Exercise goal: In the data below, which lines hold the word "function"? Copy them.

Data excerpts:
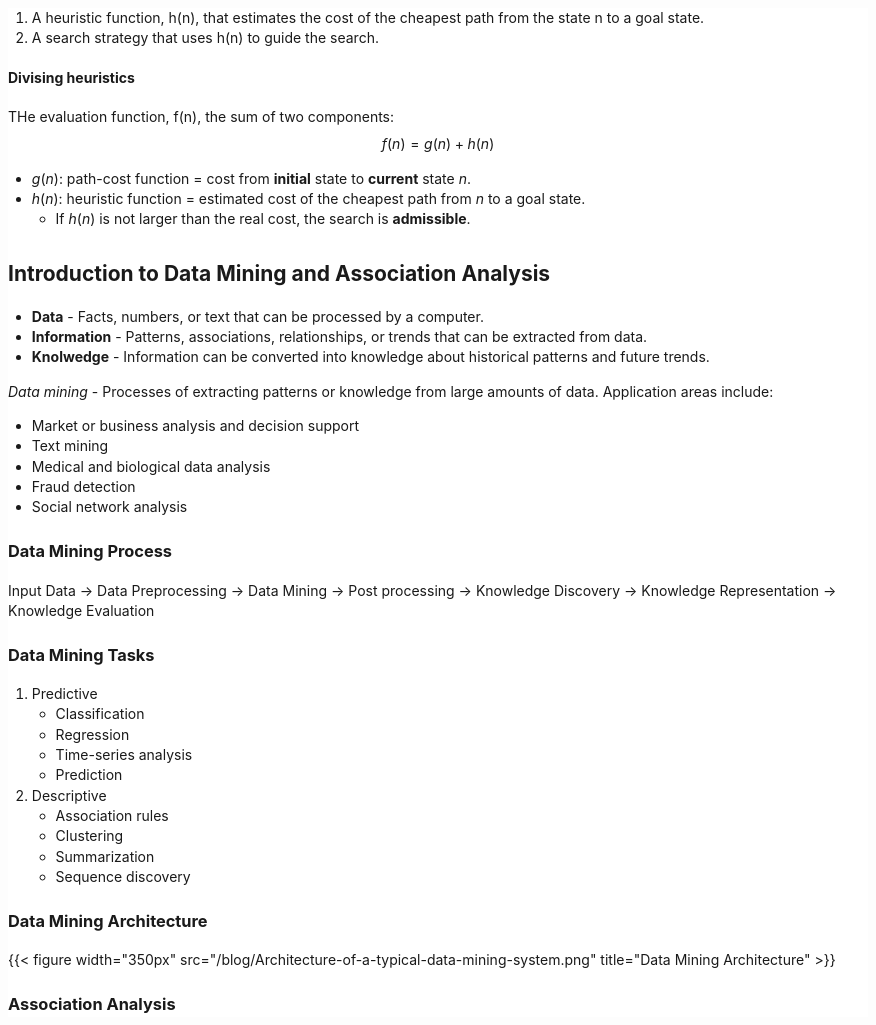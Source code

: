 1. A heuristic function, h(n), that estimates the cost of the cheapest path from the state n to a goal state.
2. A search strategy that uses h(n) to guide the search.

#### Divising heuristics

THe evaluation function, f(n), the sum of two components:
$$f(n) = g(n)+h(n)$$

- $g(n)$: path-cost function = cost from **initial** state to **current** state _n_.
- $h(n)$: heuristic function = estimated cost of the cheapest path from _n_ to a goal state.
  - If $h(n)$ is not larger than the real cost, the search is **admissible**.

## Introduction to Data Mining and Association Analysis

- **Data** - Facts, numbers, or text that can be processed by a computer.
- **Information** - Patterns, associations, relationships, or trends that can be extracted from data.
- **Knolwedge** - Information can be converted into knowledge about historical patterns and future trends.

_Data mining_ - Processes of extracting patterns or knowledge from large amounts of data. Application areas include:

- Market or business analysis and decision support
- Text mining
- Medical and biological data analysis
- Fraud detection
- Social network analysis

### Data Mining Process

Input Data -> Data Preprocessing -> Data Mining -> Post processing -> Knowledge Discovery -> Knowledge Representation -> Knowledge Evaluation

### Data Mining Tasks

1. Predictive
   - Classification
   - Regression
   - Time-series analysis
   - Prediction
2. Descriptive
   - Association rules
   - Clustering
   - Summarization
   - Sequence discovery

### Data Mining Architecture

{{< figure width="350px" src="/blog/Architecture-of-a-typical-data-mining-system.png" title="Data Mining Architecture" >}}

### Association Analysis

Response:
: 1. A heuristic function, h(n), that estimates the cost of the cheapest path from the state n to a goal state.
THe evaluation function, f(n), the sum of two components:
- $g(n)$: path-cost function = cost from **initial** state to **current** state _n_.
- $h(n)$: heuristic function = estimated cost of the cheapest path from _n_ to a goal state.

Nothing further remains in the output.